Task requirements> What follows is a set of records. Repeat every one of them exactly.
__________
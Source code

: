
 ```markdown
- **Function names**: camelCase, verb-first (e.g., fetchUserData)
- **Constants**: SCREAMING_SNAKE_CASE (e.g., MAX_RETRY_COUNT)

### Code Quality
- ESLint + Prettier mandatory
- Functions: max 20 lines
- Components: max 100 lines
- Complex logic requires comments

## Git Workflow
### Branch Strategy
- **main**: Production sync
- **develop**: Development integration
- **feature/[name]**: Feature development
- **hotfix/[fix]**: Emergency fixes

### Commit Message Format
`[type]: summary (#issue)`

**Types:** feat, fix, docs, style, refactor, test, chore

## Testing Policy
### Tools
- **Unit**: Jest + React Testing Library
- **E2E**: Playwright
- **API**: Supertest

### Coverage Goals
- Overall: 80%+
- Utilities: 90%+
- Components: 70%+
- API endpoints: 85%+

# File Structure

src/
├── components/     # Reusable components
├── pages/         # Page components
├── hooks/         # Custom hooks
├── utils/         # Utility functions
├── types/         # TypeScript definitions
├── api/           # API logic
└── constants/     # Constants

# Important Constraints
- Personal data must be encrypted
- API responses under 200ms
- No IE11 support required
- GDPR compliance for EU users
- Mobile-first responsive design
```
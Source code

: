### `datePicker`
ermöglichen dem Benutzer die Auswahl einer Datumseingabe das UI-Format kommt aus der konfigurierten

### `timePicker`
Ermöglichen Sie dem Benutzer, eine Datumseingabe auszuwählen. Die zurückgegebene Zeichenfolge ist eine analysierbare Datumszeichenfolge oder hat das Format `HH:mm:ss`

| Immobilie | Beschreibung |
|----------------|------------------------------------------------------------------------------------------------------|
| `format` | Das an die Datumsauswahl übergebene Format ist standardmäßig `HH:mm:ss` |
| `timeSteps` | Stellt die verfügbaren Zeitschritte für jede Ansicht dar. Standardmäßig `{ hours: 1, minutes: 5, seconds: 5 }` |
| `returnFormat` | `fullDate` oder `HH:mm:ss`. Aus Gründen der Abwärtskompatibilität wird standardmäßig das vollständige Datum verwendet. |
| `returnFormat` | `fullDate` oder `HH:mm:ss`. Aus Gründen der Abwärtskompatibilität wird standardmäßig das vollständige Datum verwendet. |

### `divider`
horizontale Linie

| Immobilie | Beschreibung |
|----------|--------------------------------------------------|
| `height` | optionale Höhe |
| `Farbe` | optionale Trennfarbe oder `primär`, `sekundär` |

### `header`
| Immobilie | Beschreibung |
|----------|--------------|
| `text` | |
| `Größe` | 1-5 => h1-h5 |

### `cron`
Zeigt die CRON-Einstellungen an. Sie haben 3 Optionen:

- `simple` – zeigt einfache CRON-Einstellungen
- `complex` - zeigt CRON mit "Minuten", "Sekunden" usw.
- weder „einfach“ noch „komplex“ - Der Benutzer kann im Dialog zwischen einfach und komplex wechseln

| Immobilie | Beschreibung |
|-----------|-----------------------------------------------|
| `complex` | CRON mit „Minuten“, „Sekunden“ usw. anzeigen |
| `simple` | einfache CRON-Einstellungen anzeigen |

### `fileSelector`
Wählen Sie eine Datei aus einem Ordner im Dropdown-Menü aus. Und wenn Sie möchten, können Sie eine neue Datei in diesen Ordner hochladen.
__________
Answer for this exercise>
Source code

:
 ```markdown
- **Function names**: camelCase, verb-first (e.g., fetchUserData)
- **Constants**: SCREAMING_SNAKE_CASE (e.g., MAX_RETRY_COUNT)

### Code Quality
- ESLint + Prettier mandatory
- Functions: max 20 lines
- Components: max 100 lines
- Complex logic requires comments

## Git Workflow
### Branch Strategy
- **main**: Production sync
- **develop**: Development integration
- **feature/[name]**: Feature development
- **hotfix/[fix]**: Emergency fixes

### Commit Message Format
`[type]: summary (#issue)`

**Types:** feat, fix, docs, style, refactor, test, chore

## Testing Policy
### Tools
- **Unit**: Jest + React Testing Library
- **E2E**: Playwright
- **API**: Supertest

### Coverage Goals
- Overall: 80%+
- Utilities: 90%+
- Components: 70%+
- API endpoints: 85%+

# File Structure

src/
├── components/     # Reusable components
├── pages/         # Page components
├── hooks/         # Custom hooks
├── utils/         # Utility functions
├── types/         # TypeScript definitions
├── api/           # API logic
└── constants/     # Constants

# Important Constraints
- Personal data must be encrypted
- API responses under 200ms
- No IE11 support required
- GDPR compliance for EU users
- Mobile-first responsive design
```
Source code

:### `datePicker`
ermöglichen dem Benutzer die Auswahl einer Datumseingabe das UI-Format kommt aus der konfigurierten

### `timePicker`
Ermöglichen Sie dem Benutzer, eine Datumseingabe auszuwählen. Die zurückgegebene Zeichenfolge ist eine analysierbare Datumszeichenfolge oder hat das Format `HH:mm:ss`

| Immobilie | Beschreibung |
|----------------|------------------------------------------------------------------------------------------------------|
| `format` | Das an die Datumsauswahl übergebene Format ist standardmäßig `HH:mm:ss` |
| `timeSteps` | Stellt die verfügbaren Zeitschritte für jede Ansicht dar. Standardmäßig `{ hours: 1, minutes: 5, seconds: 5 }` |
| `returnFormat` | `fullDate` oder `HH:mm:ss`. Aus Gründen der Abwärtskompatibilität wird standardmäßig das vollständige Datum verwendet. |
| `returnFormat` | `fullDate` oder `HH:mm:ss`. Aus Gründen der Abwärtskompatibilität wird standardmäßig das vollständige Datum verwendet. |

### `divider`
horizontale Linie

| Immobilie | Beschreibung |
|----------|--------------------------------------------------|
| `height` | optionale Höhe |
| `Farbe` | optionale Trennfarbe oder `primär`, `sekundär` |

### `header`
| Immobilie | Beschreibung |
|----------|--------------|
| `text` | |
| `Größe` | 1-5 => h1-h5 |

### `cron`
Zeigt die CRON-Einstellungen an. Sie haben 3 Optionen:

- `simple` – zeigt einfache CRON-Einstellungen
- `complex` - zeigt CRON mit "Minuten", "Sekunden" usw.
- weder „einfach“ noch „komplex“ - Der Benutzer kann im Dialog zwischen einfach und komplex wechseln

| Immobilie | Beschreibung |
|-----------|-----------------------------------------------|
| `complex` | CRON mit „Minuten“, „Sekunden“ usw. anzeigen |
| `simple` | einfache CRON-Einstellungen anzeigen |

### `fileSelector`
Wählen Sie eine Datei aus einem Ordner im Dropdown-Menü aus. Und wenn Sie möchten, können Sie eine neue Datei in diesen Ordner hochladen.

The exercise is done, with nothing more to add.